Setiap memasuki tahun ajaran baru saya selalu menjumpai
adanya kegiatan Masa Orientasi Siswa (MOS) yang masih mengharuskan siswa
barunya mengenakan pernak – pernik aneh sebagai atributnya. Topi berbentuk
kerucut, kerah baju berhiaskan permen, rambut berkuncir dua, tas dari kresek
dan papan nama besar lengkap dengan julukannya tergantung dibadan jadi
kelengkapan wajib untuk dikenakan.
Dalam hati kadang saya berpikir MOS yang seperti ini
tujuannya untuk apa? Dimana sisi mendidiknya? Jika bertujuan untuk membentuk
karakter siswa apa harus dengan kegiatan yang dapat mempermalukan mereka secara
psikis dengan pemakaian atribut yang aneh – aneh?
Masa Orientasi Siswa atau yang biasa disebut sebagai Masa
Pengenalan Lingkungan Sekolah (MPLS) sejatinya adalah kegiatan yang dilakukan
oleh pihak sekolah bertujuan untuk memperkenalkan kondisi lingkungan sekolah
kepada siswa baru. Didalamnya harus terdapat kegiatan – kegiatan yang bersifat
mendidik seperti pemberian wawasan, kedisiplinan, pembentukan budaya belajar
sampai dengan pengenalan norma dan tata tertib yang berlaku di sekolah.
Namun pada kenyataannya kegiatan masa orientasi masih sering
dijadikan sebagai ajang “penyiksaan” dan balas dendam yang berbentuk
perpeloncoan oleh kakak kelas (Senior) kepada siswa baru (Junior) dengan dalih pembinaan
mental dan pembentukan karakter.
Hal seperti ini yang terkadang luput dari pengawasan
pihak sekolah yang terkadang menyerahkan begitu saja pelaksanaan kegiatan
kepada siswa senior yang ditunjuk (Biasanya yang terlibat dalam OSIS) sebagai panitia
penyelenggara sekaligus pelaksana. Pihak sekolah hanya sebatas mengetahui dan tanpa
melibatkan diri lebih dalam terkait proses perencanaannya.

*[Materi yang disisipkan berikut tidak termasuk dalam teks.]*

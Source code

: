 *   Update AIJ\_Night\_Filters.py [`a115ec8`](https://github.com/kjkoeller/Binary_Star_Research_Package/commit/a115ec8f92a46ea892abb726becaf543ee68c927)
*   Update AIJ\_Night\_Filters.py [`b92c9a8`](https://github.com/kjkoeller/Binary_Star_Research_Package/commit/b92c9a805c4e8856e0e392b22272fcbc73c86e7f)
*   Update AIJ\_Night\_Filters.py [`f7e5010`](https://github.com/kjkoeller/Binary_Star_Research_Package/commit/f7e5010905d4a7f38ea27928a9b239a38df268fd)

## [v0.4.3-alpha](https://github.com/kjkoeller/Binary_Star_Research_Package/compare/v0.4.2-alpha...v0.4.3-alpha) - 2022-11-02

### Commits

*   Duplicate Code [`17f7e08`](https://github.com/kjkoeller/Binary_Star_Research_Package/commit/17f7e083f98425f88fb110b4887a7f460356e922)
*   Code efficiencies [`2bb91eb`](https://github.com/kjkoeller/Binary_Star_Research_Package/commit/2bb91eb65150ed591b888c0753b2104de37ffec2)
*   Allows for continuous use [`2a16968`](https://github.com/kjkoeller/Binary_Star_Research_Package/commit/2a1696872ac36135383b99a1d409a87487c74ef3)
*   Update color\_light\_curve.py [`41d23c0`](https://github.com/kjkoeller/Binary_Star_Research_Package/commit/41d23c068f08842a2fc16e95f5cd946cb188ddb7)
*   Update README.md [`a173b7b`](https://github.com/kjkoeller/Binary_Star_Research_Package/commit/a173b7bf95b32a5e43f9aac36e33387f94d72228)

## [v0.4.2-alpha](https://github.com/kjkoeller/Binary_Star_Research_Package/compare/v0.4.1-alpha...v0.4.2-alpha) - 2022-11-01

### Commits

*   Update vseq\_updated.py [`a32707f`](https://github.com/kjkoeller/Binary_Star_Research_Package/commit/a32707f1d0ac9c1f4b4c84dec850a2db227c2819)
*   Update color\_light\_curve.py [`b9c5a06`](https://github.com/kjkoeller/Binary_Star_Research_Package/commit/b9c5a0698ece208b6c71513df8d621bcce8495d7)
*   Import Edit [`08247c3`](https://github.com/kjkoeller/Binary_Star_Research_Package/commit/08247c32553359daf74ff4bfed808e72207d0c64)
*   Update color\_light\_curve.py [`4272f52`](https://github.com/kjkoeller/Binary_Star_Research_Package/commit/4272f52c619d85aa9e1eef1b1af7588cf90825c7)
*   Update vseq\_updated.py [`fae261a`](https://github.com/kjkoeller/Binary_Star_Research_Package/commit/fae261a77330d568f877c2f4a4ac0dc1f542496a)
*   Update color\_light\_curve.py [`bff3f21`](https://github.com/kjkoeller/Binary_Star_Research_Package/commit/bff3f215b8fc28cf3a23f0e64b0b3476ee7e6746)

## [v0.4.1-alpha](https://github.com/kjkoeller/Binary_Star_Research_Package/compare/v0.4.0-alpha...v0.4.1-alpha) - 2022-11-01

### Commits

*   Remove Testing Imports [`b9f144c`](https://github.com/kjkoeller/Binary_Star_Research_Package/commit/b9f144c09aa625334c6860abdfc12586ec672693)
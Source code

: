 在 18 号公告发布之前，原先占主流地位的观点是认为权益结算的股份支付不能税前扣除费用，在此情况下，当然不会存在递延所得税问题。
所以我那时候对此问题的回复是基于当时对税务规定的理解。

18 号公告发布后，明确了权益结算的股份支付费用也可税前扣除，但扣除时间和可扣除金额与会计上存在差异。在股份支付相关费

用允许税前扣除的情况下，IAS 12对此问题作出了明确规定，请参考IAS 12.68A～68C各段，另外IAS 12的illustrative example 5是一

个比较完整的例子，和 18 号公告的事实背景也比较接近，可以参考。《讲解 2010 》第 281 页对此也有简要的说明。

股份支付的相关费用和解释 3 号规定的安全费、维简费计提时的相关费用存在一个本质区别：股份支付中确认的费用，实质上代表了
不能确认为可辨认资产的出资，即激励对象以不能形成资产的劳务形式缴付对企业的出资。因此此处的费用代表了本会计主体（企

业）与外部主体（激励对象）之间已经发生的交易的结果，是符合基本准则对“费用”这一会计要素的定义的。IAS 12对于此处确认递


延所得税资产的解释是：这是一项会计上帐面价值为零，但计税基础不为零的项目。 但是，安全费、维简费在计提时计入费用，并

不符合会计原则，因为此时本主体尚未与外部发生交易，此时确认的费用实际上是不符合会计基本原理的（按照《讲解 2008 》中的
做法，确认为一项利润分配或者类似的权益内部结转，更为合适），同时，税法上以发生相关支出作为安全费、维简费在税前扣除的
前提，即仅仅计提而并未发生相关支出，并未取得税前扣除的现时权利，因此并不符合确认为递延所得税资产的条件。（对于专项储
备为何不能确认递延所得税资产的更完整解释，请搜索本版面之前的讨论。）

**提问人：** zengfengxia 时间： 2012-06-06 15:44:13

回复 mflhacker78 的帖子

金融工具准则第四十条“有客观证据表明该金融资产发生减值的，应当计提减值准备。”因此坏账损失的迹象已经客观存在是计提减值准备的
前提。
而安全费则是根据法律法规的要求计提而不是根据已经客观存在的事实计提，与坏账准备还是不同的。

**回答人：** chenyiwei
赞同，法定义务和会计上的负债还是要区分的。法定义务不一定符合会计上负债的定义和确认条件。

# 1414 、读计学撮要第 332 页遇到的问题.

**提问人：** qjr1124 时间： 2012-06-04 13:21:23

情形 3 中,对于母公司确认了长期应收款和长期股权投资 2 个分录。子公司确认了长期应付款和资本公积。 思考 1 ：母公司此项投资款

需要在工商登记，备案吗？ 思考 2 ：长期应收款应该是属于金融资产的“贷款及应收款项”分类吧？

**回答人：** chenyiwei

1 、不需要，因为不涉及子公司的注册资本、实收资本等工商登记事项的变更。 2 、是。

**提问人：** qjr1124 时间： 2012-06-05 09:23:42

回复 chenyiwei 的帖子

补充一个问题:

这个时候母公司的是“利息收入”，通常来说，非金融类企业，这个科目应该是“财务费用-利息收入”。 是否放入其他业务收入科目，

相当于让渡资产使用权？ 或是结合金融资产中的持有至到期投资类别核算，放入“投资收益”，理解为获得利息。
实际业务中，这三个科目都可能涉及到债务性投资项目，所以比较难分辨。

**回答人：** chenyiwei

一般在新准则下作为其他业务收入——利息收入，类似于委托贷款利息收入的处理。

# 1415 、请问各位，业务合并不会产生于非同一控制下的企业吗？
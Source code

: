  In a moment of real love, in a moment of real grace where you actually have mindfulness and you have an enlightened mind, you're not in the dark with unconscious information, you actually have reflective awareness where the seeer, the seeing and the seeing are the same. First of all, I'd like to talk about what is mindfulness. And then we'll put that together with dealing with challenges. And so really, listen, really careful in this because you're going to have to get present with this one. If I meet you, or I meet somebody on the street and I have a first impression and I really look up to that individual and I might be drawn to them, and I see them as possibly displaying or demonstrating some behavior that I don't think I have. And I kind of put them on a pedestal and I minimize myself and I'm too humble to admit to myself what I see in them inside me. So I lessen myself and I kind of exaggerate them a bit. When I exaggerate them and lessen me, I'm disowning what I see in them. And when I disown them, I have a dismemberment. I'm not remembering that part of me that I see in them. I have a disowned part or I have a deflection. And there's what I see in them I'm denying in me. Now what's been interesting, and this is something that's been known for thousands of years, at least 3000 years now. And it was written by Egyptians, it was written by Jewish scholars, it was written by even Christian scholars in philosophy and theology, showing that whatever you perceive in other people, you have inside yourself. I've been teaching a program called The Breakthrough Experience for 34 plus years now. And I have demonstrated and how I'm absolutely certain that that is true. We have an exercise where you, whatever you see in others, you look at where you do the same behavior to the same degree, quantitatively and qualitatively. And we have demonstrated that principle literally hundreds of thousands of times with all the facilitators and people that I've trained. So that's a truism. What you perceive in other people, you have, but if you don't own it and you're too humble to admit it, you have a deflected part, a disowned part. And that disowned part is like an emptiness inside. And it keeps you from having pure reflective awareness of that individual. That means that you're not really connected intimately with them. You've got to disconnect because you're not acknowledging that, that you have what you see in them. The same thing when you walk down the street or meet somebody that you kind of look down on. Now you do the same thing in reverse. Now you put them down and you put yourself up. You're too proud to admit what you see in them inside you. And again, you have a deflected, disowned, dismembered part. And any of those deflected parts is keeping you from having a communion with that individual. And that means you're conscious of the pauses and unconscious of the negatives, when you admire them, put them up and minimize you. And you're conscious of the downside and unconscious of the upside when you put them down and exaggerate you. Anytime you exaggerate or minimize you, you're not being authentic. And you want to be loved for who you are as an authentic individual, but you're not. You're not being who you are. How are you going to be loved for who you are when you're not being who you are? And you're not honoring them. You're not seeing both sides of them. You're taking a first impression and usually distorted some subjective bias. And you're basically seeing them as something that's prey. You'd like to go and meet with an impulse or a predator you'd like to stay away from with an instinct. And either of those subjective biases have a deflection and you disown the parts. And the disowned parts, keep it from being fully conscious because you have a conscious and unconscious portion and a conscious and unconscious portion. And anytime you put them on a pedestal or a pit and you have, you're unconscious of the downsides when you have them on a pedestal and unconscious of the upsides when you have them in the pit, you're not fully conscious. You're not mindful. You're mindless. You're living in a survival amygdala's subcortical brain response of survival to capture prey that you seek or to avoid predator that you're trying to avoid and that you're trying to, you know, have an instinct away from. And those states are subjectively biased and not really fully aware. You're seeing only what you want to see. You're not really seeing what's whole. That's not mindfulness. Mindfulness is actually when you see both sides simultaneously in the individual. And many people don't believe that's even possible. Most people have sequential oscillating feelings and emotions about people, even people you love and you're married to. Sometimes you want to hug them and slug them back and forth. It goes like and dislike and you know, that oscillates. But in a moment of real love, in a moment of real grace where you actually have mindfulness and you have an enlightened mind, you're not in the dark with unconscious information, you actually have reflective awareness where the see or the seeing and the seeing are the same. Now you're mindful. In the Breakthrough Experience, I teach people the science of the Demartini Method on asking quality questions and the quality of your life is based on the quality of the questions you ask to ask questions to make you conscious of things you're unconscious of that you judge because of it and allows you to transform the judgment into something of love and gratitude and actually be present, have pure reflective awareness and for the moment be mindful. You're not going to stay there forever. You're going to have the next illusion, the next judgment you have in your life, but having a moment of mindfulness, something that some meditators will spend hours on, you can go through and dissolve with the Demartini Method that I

Padahal berhasil tidaknya kegiatan tersebut bergantung pada
tahap perencanaannya, mulai dari kesiapan sarana prasarana, bentuk kegiatannya,
sistem pengawasan sampai dengan tingkat pengamanan jika terjadi sesuatu yang
tidak di inginkan.
Saya pribadi salut dengan perencanaan kegiatan masa
orientasi siswa yang pernah dilakukan oleh institusi TNI terhadap salah satu sekolahan
swasta di Jakarta. Semuanya tampak terukur dan terencana, level pembawaannyapun
juga disesuaikan dengan tingkatan siswa yang dibawanya. Jadi tidak ada sama
sekali yang namanya kesan militeristik, sebaliknya sisi manusiawi dan mendidik lebih
ditonjolkan.
![]() |
Prajurit TNI saat melatih kedisiplinan di SMAN 1 Arso
Kab. Keerom Papua (Sbr: Puspen TNI)
|
Pernah suatu ketika saat pelaksanaan upacara bendera
dibarisan tengah ada seorang siswi jatuh pingsan. Dengan sigap dan cekatan
personel kesehatan dari pihak TNI segera membawanya masuk ke ruang kesehatan. Saat
kondisinya semakin memburuk, ambulanpun sudah siap dilokasi dan tanpa dikomando
pihak panitia sudah tahu kerumah sakit mana siswi ini akan dibawa untuk
dilakukan penanganan.
Hal ini membuat saya penasaran, ketika saya lakukan
penelusuran melalui pihak panitia ternyata pihak TNI sudah memperhitungkan segala
kemungkinan terburuk dan semuanya tersusun dalam sebuah buku perencanaan
bersampul kuning mulai A sampai Z.
Berbeda dengan apa yang pernah saya ketahui selama ini,
masih ada pihak sekolah menyelenggarakan kegiatan masa orientasi yang terkesan
asal jalan tanpa disertai perencanaan yang baik, sehingga kerap kali didapati
kekerasan berupa fisik maupun psikis yang berpotensi merugikan pihak siswa itu
sendiri bahkan lebih jauh lagi yaitu sampai mengakibatkan kematian.